Japan: Living Journal Life In

The Sound of Summer Evenings

With temperatures now up at 37 to 38 C and humidity draining all will from your willingness it is nice to have some kind of agent that might buffer the effects of the heat. Here in Japan sounds have traditionally stepped in to make a psychological difference when the thermometer is about to burst. The most obvious ones are the wind bells that people hang up outside their windows and the bamboo fountains that fill up and drop to the rock base below, where they make a distinct “PUNK” sound, sort of like a hollow wooden replication of a bat hitting a baseball. Japanese also like the sound of suzumushi, a kind of ground dwelling tree cricket whose song sounds like a zithering bell. There are also the calls of bush warblers and oblong-winged katydids, jungle crows and, of course, bubbling streams. But my favorite sound of all, and one that fills me with melancholy and remembrance every time I walk along the paths among the rice paddies while swatting mosquitoes on my legs, is that of the Higurashi zemi, the evening cicada. For me it is one of the most beautiful and haunting sounds in the world.

Higurashi Songs

3 replies on “The Sound of Summer Evenings”

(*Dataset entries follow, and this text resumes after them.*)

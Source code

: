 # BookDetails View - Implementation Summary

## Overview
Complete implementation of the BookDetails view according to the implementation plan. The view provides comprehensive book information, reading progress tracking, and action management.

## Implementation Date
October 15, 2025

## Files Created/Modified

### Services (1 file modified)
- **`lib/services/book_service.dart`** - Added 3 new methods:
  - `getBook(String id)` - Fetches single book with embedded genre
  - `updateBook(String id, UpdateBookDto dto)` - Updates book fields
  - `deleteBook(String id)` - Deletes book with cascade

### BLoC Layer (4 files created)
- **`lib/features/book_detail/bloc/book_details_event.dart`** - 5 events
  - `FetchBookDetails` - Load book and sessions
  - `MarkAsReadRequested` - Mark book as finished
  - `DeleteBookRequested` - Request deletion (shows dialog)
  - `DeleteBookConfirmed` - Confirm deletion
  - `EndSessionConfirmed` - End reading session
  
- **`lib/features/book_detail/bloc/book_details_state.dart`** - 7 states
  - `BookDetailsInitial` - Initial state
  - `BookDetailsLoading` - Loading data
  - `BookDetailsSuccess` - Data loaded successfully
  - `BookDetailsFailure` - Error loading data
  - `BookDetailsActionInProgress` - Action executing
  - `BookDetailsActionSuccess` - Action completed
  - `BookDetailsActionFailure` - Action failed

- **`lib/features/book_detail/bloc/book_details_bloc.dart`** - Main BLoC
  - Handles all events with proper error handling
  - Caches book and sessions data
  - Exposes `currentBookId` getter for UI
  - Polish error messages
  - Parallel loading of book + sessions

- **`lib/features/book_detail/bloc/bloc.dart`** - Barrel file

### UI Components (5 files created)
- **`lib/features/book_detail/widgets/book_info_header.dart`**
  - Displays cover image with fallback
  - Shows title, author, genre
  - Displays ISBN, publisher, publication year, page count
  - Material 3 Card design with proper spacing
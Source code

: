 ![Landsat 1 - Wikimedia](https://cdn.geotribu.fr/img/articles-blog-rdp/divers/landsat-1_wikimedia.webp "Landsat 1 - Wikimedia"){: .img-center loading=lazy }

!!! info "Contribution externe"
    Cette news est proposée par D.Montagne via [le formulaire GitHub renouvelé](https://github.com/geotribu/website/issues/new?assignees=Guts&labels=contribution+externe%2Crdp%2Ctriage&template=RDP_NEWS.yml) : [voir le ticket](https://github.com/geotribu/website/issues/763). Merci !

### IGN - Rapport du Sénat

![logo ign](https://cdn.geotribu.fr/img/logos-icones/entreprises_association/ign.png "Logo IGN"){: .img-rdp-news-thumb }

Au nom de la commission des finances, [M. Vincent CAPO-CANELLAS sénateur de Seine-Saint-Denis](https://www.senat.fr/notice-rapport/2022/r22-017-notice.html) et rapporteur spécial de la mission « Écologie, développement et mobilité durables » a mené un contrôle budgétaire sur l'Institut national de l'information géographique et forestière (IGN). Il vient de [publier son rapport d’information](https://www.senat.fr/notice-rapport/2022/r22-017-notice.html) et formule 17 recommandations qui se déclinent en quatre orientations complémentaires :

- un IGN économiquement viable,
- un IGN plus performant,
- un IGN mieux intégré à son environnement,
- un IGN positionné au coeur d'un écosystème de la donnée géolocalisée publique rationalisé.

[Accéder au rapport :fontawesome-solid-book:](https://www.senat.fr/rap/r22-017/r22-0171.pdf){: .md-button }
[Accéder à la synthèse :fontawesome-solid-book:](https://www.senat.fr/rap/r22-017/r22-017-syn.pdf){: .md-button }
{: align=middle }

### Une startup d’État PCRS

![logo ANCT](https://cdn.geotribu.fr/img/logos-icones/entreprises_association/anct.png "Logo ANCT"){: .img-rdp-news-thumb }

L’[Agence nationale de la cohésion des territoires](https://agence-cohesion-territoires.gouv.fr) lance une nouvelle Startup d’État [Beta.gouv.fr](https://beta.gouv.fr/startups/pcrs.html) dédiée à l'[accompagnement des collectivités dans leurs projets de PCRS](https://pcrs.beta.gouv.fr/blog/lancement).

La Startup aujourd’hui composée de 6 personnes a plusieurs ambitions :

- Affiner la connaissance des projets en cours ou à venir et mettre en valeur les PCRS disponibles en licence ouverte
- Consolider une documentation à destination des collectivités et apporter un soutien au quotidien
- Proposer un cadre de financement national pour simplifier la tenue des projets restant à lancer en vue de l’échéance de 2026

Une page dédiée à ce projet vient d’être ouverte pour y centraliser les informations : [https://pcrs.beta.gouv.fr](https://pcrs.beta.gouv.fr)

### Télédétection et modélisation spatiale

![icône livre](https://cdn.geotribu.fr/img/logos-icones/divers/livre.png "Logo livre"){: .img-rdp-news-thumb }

That’s great Miguel. I love the background sounds as well, particularly the cuckoo. The audio and post are a delightful reminder of what it feels like to be warm. Here, we’re weathering a series of violent storms, and the met service tells us a cold sou’westerly’s on the way. Definitely winter. Enjoy the sweltering while you can :^)


Pete, ah the sweltering! Such a joy! Do you know that I find it hard just to type one word on this keyboard because my hands tend to stick to the tabletop from all the sweat that the heat generates? Yesterday I had just taken a shower and stepped outside to walk to the station, and within two minutes I was drenched in sweat and all benefit of the shower instantly gone. The insects and frogs love it, though, so the evenings are filled with them partying outside my window.


Such rich music and so nostalgic for me. You know, I always used to complain about the loudness of the cicada, swore I hated it and never would get used to it. Now, like all violently felt things that are absent, I find I miss it. Thanks for the wonderful “party sounds”.